Он ушел, рассыпаясь в любезностях хозяйке, плененный оказанным ему приемом. У подъезда его ждала вызванная им машина.
Женщины остались одни. Елизавета Алексеевна бессильно сидела в кресле, опустив руки:
— Что вы обо всем этом думаете, Неля? Ведь это же та самая yтечка мозгов, о которой говорил Николай Андреевич.
— Утечка — это когда ушло и не вернется. А он предлагает временный контракт… И потом, он безусловно прав, что человечество ждать не может.
— Контракты, как правило, продляются. Затянет новая работа, жаль будет бросать… И останется без меня моя лаборатория, — грустно проговорила Елизавета Сергеевна.
— Не плачьте но тому, чего нет, и неизвестно, когда теперь будет. А что вам делать все это время? Торговать кофе?
— Да, можно сказать так: «Лаборатории нет». Но если я уеду, то ее уже не останется вообще… И как же Миша? Ему ведь надо учиться. Я не могу оставить его здесь с беспутным отцом.
— Будет учиться в американской школе, выучит язык. Это ему еще и пригодится в будущем. Ездят ведь российские дети просто учиться в Штаты или по обмену.
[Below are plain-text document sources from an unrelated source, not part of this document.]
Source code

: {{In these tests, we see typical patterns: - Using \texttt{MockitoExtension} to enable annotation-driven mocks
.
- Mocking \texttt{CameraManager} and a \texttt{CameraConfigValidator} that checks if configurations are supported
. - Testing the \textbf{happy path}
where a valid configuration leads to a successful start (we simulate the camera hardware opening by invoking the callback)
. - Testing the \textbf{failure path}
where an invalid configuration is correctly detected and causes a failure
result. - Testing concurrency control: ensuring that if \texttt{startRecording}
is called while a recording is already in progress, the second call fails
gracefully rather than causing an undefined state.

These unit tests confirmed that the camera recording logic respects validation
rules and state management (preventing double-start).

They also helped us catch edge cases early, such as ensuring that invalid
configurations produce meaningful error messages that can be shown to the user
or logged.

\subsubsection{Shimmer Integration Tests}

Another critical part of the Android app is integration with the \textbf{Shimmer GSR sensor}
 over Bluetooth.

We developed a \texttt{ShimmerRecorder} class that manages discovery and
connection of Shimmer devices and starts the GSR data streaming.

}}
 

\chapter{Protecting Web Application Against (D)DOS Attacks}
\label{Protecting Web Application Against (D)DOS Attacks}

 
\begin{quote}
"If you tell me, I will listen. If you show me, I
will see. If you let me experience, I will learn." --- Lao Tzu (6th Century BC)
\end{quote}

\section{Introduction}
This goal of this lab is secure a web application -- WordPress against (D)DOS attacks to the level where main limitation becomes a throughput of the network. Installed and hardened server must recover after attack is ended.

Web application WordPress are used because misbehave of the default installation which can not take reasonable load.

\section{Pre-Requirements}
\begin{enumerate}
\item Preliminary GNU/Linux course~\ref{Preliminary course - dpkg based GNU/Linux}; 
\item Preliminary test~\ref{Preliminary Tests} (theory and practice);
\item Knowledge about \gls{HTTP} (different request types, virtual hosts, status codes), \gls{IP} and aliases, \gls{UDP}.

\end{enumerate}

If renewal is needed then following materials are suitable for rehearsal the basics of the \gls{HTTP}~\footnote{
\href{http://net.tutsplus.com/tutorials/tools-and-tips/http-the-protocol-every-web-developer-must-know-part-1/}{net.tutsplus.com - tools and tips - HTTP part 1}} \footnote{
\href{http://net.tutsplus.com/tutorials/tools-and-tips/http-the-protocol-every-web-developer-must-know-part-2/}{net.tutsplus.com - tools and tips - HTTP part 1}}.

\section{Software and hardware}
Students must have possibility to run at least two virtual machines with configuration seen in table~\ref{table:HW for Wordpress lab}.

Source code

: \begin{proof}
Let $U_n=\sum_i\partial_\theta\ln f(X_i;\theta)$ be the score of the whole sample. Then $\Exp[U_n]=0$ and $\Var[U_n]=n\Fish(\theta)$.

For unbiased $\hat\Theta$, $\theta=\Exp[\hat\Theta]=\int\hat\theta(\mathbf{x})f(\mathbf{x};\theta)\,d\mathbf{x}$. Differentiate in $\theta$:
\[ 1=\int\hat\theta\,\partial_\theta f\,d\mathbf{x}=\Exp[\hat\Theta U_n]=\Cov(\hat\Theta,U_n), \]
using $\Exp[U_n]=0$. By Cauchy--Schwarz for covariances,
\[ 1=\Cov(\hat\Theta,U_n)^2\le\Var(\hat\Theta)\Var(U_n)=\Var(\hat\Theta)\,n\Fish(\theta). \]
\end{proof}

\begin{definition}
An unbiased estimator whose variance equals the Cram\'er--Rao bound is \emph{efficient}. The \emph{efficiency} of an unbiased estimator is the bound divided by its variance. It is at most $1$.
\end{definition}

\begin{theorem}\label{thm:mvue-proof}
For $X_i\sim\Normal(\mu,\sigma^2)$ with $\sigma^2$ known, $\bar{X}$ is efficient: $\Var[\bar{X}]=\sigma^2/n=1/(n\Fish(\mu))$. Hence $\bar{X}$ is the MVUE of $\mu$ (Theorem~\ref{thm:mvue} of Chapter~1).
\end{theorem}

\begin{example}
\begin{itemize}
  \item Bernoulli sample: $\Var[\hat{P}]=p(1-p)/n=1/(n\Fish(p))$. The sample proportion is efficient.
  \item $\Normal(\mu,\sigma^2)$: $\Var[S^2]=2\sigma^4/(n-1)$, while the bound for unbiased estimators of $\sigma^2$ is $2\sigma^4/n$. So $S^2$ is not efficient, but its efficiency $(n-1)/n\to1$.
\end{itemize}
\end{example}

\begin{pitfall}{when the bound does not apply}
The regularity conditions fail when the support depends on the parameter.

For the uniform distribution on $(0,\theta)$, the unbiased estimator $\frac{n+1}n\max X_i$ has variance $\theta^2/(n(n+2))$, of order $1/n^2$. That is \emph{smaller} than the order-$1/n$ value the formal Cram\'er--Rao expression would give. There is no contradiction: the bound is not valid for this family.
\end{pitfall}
Дети быстро осваивают иностранные языки. Вы сами столько языков выучили тоже не в преклонном возрасте? — спросила Неля Алексеевна.
— Конечно, я языкам училась с детства. Я ведь из академической семьи. «Потомственная ученая».
— Вот и Миша ваш станет «потомственным ученым». А знание английского языка только поможет в этом.
— Вы советуете мне поехать? — посмотрела гостье в глаза Елизавета Сергеевна.
— Не подумайте ради Бога, что я вас уговариваю… Просто я стараюсь объективно смотреть на происходящее. И не думайте, что моя душа не рвется воспрепятствовать вашему отъезду. Он ведь предлагает условия не просто для жизни, а для вашей дальнейшей научной работы. Имеете ли вы право похоронить свои знания?
Елизавета Сергеевна долго сидела молча, сосредоточенно рассматривая свое обручальное кольцо на пальце левой руки. Понимая, о чем она думает, и не желая ей мешать, гостья встала с дивана и подошла к окну.
— Ах, была не была! — резко встала с места хозяйка. — Позвоню ему, скажу о своем согласии.